Work through the data below line by line and say how many lines hold "length"; give only the number.

[[ Material shown open ]]

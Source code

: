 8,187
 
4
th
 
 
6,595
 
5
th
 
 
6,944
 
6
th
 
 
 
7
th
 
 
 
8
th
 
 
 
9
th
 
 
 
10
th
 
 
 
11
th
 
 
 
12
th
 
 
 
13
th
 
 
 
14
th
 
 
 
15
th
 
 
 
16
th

[[ Material shown closed ]]
[[ Material shown open ]]

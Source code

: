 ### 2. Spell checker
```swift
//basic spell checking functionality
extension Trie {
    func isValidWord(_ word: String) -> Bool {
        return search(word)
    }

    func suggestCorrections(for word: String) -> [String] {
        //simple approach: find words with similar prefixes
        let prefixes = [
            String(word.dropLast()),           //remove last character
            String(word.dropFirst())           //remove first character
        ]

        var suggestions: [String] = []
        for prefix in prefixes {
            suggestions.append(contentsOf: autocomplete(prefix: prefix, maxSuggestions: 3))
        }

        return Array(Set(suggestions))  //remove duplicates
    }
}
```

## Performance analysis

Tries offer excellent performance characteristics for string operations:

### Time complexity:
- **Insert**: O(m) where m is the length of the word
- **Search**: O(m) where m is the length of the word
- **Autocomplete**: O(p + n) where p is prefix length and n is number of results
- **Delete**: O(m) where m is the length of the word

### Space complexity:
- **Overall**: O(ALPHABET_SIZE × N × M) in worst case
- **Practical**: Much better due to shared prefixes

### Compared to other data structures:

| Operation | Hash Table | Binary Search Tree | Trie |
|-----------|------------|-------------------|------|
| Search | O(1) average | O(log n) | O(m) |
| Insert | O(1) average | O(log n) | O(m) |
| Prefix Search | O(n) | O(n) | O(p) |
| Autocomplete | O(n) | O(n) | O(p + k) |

[[ Material shown closed ]]
[[ Material shown open ]]

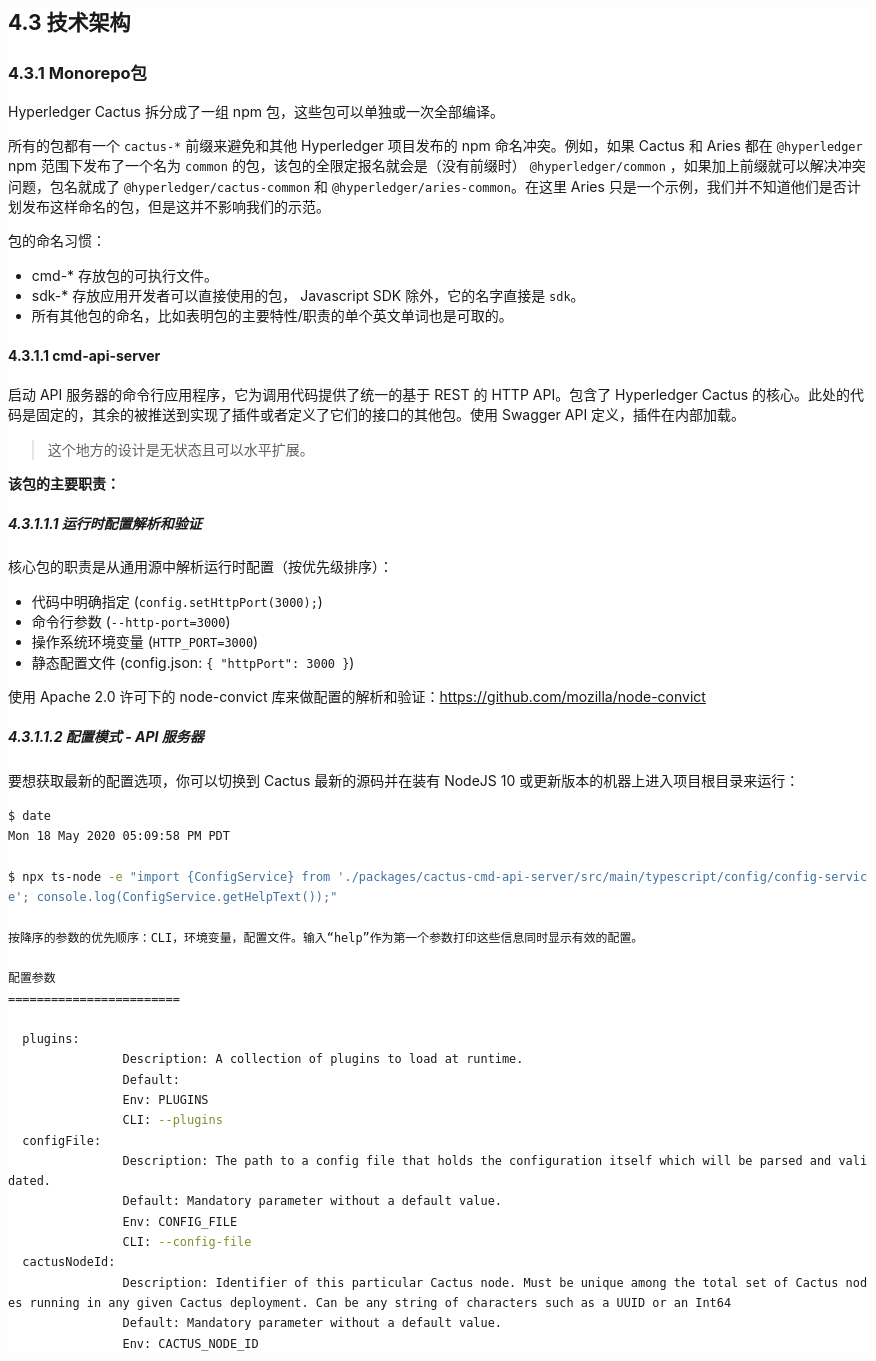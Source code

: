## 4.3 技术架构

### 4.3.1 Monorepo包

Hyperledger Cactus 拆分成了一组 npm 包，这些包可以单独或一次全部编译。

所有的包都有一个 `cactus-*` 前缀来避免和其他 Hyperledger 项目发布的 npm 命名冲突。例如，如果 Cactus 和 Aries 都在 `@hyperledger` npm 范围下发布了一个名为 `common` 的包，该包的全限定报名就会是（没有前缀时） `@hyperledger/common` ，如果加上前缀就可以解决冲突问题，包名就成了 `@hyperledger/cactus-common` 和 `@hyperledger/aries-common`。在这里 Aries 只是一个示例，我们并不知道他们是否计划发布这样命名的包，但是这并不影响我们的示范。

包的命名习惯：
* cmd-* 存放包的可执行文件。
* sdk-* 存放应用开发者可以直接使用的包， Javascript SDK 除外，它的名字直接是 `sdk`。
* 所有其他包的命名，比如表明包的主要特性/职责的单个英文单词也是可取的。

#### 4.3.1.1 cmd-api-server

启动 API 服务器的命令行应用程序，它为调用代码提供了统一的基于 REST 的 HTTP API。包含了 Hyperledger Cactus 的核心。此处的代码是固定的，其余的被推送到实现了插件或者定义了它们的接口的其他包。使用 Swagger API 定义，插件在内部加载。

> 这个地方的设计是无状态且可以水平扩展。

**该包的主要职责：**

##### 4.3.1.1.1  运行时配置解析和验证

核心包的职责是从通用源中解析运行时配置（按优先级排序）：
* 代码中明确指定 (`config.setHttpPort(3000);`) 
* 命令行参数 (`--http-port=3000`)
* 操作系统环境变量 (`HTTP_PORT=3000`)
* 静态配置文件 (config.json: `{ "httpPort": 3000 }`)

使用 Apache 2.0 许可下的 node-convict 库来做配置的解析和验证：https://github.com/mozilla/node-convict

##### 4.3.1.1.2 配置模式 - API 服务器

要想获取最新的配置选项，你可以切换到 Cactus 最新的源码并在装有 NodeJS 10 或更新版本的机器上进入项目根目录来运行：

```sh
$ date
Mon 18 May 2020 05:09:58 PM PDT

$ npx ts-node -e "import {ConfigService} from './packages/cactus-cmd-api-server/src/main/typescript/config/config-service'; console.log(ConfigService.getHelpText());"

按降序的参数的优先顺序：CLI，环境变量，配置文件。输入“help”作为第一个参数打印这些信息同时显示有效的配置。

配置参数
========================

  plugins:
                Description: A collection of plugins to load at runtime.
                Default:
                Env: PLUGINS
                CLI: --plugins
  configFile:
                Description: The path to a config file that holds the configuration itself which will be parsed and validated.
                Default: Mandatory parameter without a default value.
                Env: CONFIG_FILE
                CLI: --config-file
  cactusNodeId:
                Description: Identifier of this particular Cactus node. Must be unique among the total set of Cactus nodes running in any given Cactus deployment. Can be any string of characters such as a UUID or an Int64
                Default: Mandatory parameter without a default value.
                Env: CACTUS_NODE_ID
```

[[ Material shown closed ]]

Reply to the exercise:
4